Revision as of 14:11, 23 April 2016

Scheduling MA 279 Team Project: Dana Smith, Bronz McDaniels, Ryan Andrew, Eliot Mathieu


Introduction

The mathematics of tournaments refers to the use of digraphs, where vertices represent teams or players, and arcs between vertices indicate the winner and loser of each game played in the tournament. Games cannot end in a tie. Types of tournaments include single elimination and round robin.


Definitions

The following vocabulary is necessary and useful for understanding the mathematics of tournaments.

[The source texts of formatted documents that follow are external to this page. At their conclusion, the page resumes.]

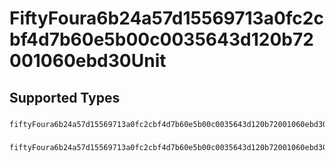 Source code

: # FiftyFoura6b24a57d15569713a0fc2cbf4d7b60e5b00c0035643d120b72001060ebd30Unit


## Supported Types

### 

```python
fiftyFoura6b24a57d15569713a0fc2cbf4d7b60e5b00c0035643d120b72001060ebd30Unit: Any = /* values here */
```

### 

```python
fiftyFoura6b24a57d15569713a0fc2cbf4d7b60e5b00c0035643d120b72001060ebd30Unit: dict[str, str] = /* values here */
```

  • Tournament: A tournament T is an orientation of a complete graph. Thus for every pair of vertices v, w in T, either (v, w) or (w,v) is an arc of the graph.
  • Digraph: A graph in which the edges have a direction associated to them, typically indicated by an arrow
  • Arcs: A directed edge that is defined by a starting vertex and its ending vertex. If we have vertices X and Y we will define XY as an arc in which X goes to Y
  • Arc-set: A list of all the arcs in a digraph.
  • Indegree: The indegree of a vertex X is the number of arcs that have X as their ending point.
  • Outdegree: The outdegree of a vertex X is the number of arcs that have X as their starting point.
  • Complete graph:A graph with N vertices in which every pair of distinct vertices is joined by an edge. Denoted by the symbol Kn.
  • Paths: A sequence of arcs that are adjacent to one another. For example the arcs XY,YZ,ZA,AC would be a path from vertex X to vertex C. For simplicity we will denote a path by the sequence of vertices that connects (X,Y,Z,A,C).
  • Cycle: A path that starts and ends at the same vertex.
  • Score sequence: The set of scores that each player would receive in the tournament, where each win counts as one point and a loss counts as no points. This is achieved by sorting the set of outdegrees in nondecreasing order.


Tournaments

When discussing tournaments, the following assumptions about transitivity, wins and losses, and draws must be considered. In a transitive tournament if Player A beats Player B and Player B beats Player C, then Player A beats Player C. For every two players, Player A beats Player B, else Player B beats Player A, i.e. there are no draws. For this project, we are examining single elimination and round robin tournaments.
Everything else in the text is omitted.